August 5 — South of the Border
We began seeing the billboards at least a hundred miles out. “South of the Border” had it all, it seemed. Fun for the kids. Shopping. The most delicious Mexican cuisine. An observation platform. Old cars. Flamingos. Maybe even some adult entertainment for the lonely male traveller.
What was this place? We wondered. The appearance of a billboard every two miles suggested that the place was either truly the best thing south of North Carolina, or overcompensating for something.
If nothing else, I reasoned with Lauren, they would have churros, which makes it worth checking out.
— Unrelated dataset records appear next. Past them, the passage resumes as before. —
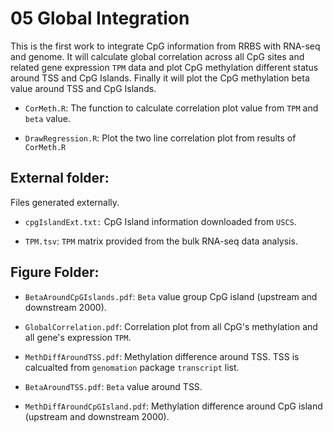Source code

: # 05 Global Integration

This is the first work to integrate CpG information from RRBS with RNA-seq and genome. It will calculate global correlation across all CpG sites and related gene expression `TPM` data and plot CpG methylation different status around TSS and CpG Islands. Finally it will plot the CpG methylation beta value around TSS and CpG Islands.

- `CorMeth.R`: The function to calculate correlation plot value from `TPM` and `beta` value.

- `DrawRegression.R`: Plot the two line correlation plot from results of `CorMeth.R`

## External folder:

Files generated externally.

- `cpgIslandExt.txt:` CpG Island information downloaded from `USCS`.

- `TPM.tsv`: `TPM` matrix provided from the bulk RNA-seq data analysis.

## Figure Folder:

- `BetaAroundCpGIslands.pdf`: `Beta` value group CpG island (upstream and downstream 2000).

- `GlobalCorrelation.pdf`: Correlation plot from all CpG's methylation and all gene's expression `TPM`.

- `MethDiffAroundTSS.pdf`: Methylation difference around TSS. TSS is calcualted from `genomation` package `transcript` list.

- `BetaAroundTSS.pdf`: `Beta` value around TSS.

- `MethDiffAroundCpGIsland.pdf`: Methylation difference around CpG island (upstream and downstream 2000).
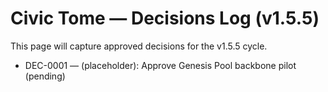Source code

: # Civic Tome — Decisions Log (v1.5.5)
This page will capture approved decisions for the v1.5.5 cycle.
- DEC-0001 — (placeholder): Approve Genesis Pool backbone pilot (pending)

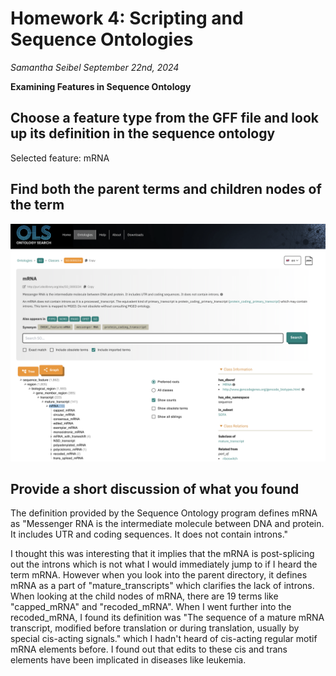 # Homework 4: Scripting and Sequence Ontologies
*Samantha Seibel September 22nd, 2024*

**Examining Features in Sequence Ontology**
## Choose a feature type from the GFF file and look up its definition in the sequence ontology
Selected feature: mRNA
## Find both the parent terms and children nodes of the term
![Screenshot](PNGs/HW4_Screenshot1.png)

## Provide a short discussion of what you found
The definition provided by the Sequence Ontology program defines mRNA as "Messenger RNA is the intermediate molecule between DNA and protein. It includes UTR and coding sequences. It does not contain introns."

I thought this was interesting that it implies that the mRNA is post-splicing out the introns which is not what I would immediately jump to if I heard the term mRNA. However when you look into the parent directory, it defines mRNA as a part of "mature_transcripts" which clarifies the lack of introns. When looking at the child nodes of mRNA, there are 19 terms like "capped_mRNA" and "recoded_mRNA". When I went further into the recoded_mRNA, I found its definition was "The sequence of a mature mRNA transcript, modified before translation or during translation, usually by special cis-acting signals." which I hadn't heard of cis-acting regular motif mRNA elements before. I found out that edits to these cis and trans elements have been implicated in diseases like leukemia.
The billboard countdown got lower, 15 miles…12…8…6…4…3…2…1! We took the exit and began our evaluation. The place seemed to have every desirable amenity — a restuaruant, ferris wheel, observation platform, laundromat, corner market, beach shop, arcade.
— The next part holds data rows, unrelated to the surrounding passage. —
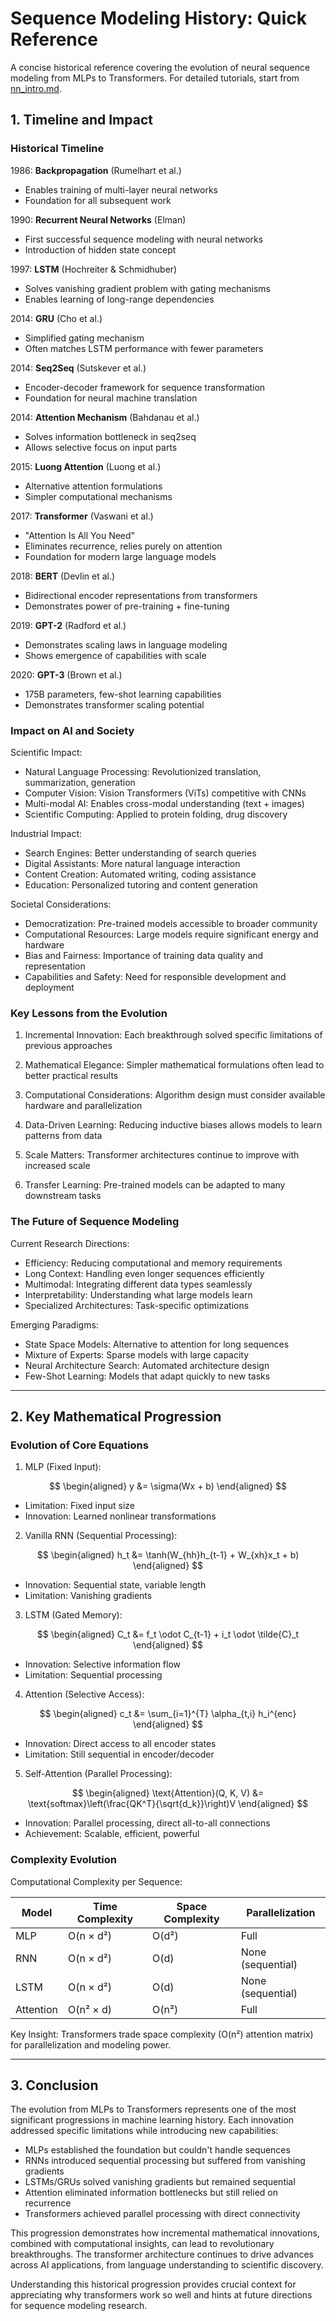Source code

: # Sequence Modeling History: Quick Reference

A concise historical reference covering the evolution of neural sequence modeling from MLPs to Transformers. For detailed tutorials, start from [nn_intro.md](./nn_intro.md).

## 1. Timeline and Impact

### Historical Timeline

1986: **Backpropagation** (Rumelhart et al.)

- Enables training of multi-layer neural networks
- Foundation for all subsequent work

1990: **Recurrent Neural Networks** (Elman)

- First successful sequence modeling with neural networks
- Introduction of hidden state concept

1997: **LSTM** (Hochreiter & Schmidhuber)

- Solves vanishing gradient problem with gating mechanisms
- Enables learning of long-range dependencies

2014: **GRU** (Cho et al.)

- Simplified gating mechanism
- Often matches LSTM performance with fewer parameters

2014: **Seq2Seq** (Sutskever et al.)

- Encoder-decoder framework for sequence transformation
- Foundation for neural machine translation

2014: **Attention Mechanism** (Bahdanau et al.)

- Solves information bottleneck in seq2seq
- Allows selective focus on input parts

2015: **Luong Attention** (Luong et al.)

- Alternative attention formulations
- Simpler computational mechanisms

2017: **Transformer** (Vaswani et al.)

- "Attention Is All You Need"
- Eliminates recurrence, relies purely on attention
- Foundation for modern large language models

2018: **BERT** (Devlin et al.)

- Bidirectional encoder representations from transformers
- Demonstrates power of pre-training + fine-tuning

2019: **GPT-2** (Radford et al.)

- Demonstrates scaling laws in language modeling
- Shows emergence of capabilities with scale

2020: **GPT-3** (Brown et al.)

- 175B parameters, few-shot learning capabilities
- Demonstrates transformer scaling potential

### Impact on AI and Society

Scientific Impact:

- Natural Language Processing: Revolutionized translation, summarization, generation
- Computer Vision: Vision Transformers (ViTs) competitive with CNNs
- Multi-modal AI: Enables cross-modal understanding (text + images)
- Scientific Computing: Applied to protein folding, drug discovery

Industrial Impact:

- Search Engines: Better understanding of search queries
- Digital Assistants: More natural language interaction
- Content Creation: Automated writing, coding assistance
- Education: Personalized tutoring and content generation

Societal Considerations:

- Democratization: Pre-trained models accessible to broader community
- Computational Resources: Large models require significant energy and hardware
- Bias and Fairness: Importance of training data quality and representation
- Capabilities and Safety: Need for responsible development and deployment

### Key Lessons from the Evolution

1. Incremental Innovation: Each breakthrough solved specific limitations of previous approaches

2. Mathematical Elegance: Simpler mathematical formulations often lead to better practical results

3. Computational Considerations: Algorithm design must consider available hardware and parallelization

4. Data-Driven Learning: Reducing inductive biases allows models to learn patterns from data

5. Scale Matters: Transformer architectures continue to improve with increased scale

6. Transfer Learning: Pre-trained models can be adapted to many downstream tasks

### The Future of Sequence Modeling

Current Research Directions:

- Efficiency: Reducing computational and memory requirements
- Long Context: Handling even longer sequences efficiently  
- Multimodal: Integrating different data types seamlessly
- Interpretability: Understanding what large models learn
- Specialized Architectures: Task-specific optimizations

Emerging Paradigms:

- State Space Models: Alternative to attention for long sequences
- Mixture of Experts: Sparse models with large capacity
- Neural Architecture Search: Automated architecture design
- Few-Shot Learning: Models that adapt quickly to new tasks

---

## 2. Key Mathematical Progression

### Evolution of Core Equations

1. MLP (Fixed Input):

$$
\begin{aligned} y &= \sigma(Wx + b) \end{aligned}
$$

- Limitation: Fixed input size
- Innovation: Learned nonlinear transformations

2. Vanilla RNN (Sequential Processing):

$$
\begin{aligned} h_t &= \tanh(W_{hh}h_{t-1} + W_{xh}x_t + b) \end{aligned}
$$

- Innovation: Sequential state, variable length
- Limitation: Vanishing gradients

3. LSTM (Gated Memory):

$$
\begin{aligned} C_t &= f_t \odot C_{t-1} + i_t \odot \tilde{C}_t \end{aligned}
$$

- Innovation: Selective information flow
- Limitation: Sequential processing

4. Attention (Selective Access):

$$
\begin{aligned} c_t &= \sum_{i=1}^{T} \alpha_{t,i} h_i^{enc} \end{aligned}
$$

- Innovation: Direct access to all encoder states
- Limitation: Still sequential in encoder/decoder

5. Self-Attention (Parallel Processing):

$$
\begin{aligned} \text{Attention}(Q, K, V) &= \text{softmax}\left(\frac{QK^T}{\sqrt{d_k}}\right)V \end{aligned}
$$

- Innovation: Parallel processing, direct all-to-all connections
- Achievement: Scalable, efficient, powerful

### Complexity Evolution

Computational Complexity per Sequence:

| Model | Time Complexity | Space Complexity | Parallelization |
|-------|-----------------|------------------|-----------------|
| MLP | O(n × d²) | O(d²) | Full |
| RNN | O(n × d²) | O(d) | None (sequential) |
| LSTM | O(n × d²) | O(d) | None (sequential) |
| Attention | O(n² × d) | O(n²) | Full |

Key Insight: Transformers trade space complexity (O(n²) attention matrix) for parallelization and modeling power.

---

## 3. Conclusion

The evolution from MLPs to Transformers represents one of the most significant progressions in machine learning history. Each innovation addressed specific limitations while introducing new capabilities:

- MLPs established the foundation but couldn't handle sequences
- RNNs introduced sequential processing but suffered from vanishing gradients
- LSTMs/GRUs solved vanishing gradients but remained sequential
- Attention eliminated information bottlenecks but still relied on recurrence
- Transformers achieved parallel processing with direct connectivity

This progression demonstrates how incremental mathematical innovations, combined with computational insights, can lead to revolutionary breakthroughs. The transformer architecture continues to drive advances across AI applications, from language understanding to scientific discovery.

Understanding this historical progression provides crucial context for appreciating why transformers work so well and hints at future directions for sequence modeling research.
We decided to try the market first, coveniently labeled the Pantry. No dice. Just tacky shot glasses, tee shirts, and snacks you’ve probably never heard of for a reason. I looked lustfully across the street at the restuarant, avertising tacos, burgers, and chili cheese fries.
“No way!” Lauren said. “They definitely do not have churros.” She was laughing. The place was tacky, too tacky for her even, and she thought it was pathetic.
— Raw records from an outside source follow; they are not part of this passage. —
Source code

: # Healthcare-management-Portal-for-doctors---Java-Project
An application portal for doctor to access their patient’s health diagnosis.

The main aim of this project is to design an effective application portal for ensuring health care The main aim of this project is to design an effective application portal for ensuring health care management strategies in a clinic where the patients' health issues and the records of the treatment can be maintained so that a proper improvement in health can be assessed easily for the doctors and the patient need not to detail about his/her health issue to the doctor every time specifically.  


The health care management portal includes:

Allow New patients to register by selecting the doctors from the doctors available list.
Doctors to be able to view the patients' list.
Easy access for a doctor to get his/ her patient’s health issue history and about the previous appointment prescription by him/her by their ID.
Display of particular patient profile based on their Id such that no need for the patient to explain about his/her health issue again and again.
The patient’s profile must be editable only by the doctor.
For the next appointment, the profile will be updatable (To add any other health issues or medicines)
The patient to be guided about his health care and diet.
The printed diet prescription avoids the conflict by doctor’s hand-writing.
I wanted to give it one more chance, so we tried the beach store next door, which advertised a display for the biggest great white shark you’ve ever seen.
“Let’s go check out the shark,” I said.
In the store we asked the clerk if there were churros anywhere around this place. The woman scoffed. No, no churros here.
As if we should have known better.
We went to the back of the store and looked at the shark. The whole thing looked plastic to me. A sign said it had been caught, but I didn’t believe it. It must have been a joke, just like this entire place.
So long, Pedro, I thought. You got us. Suckered us in. Most motorists probably know better.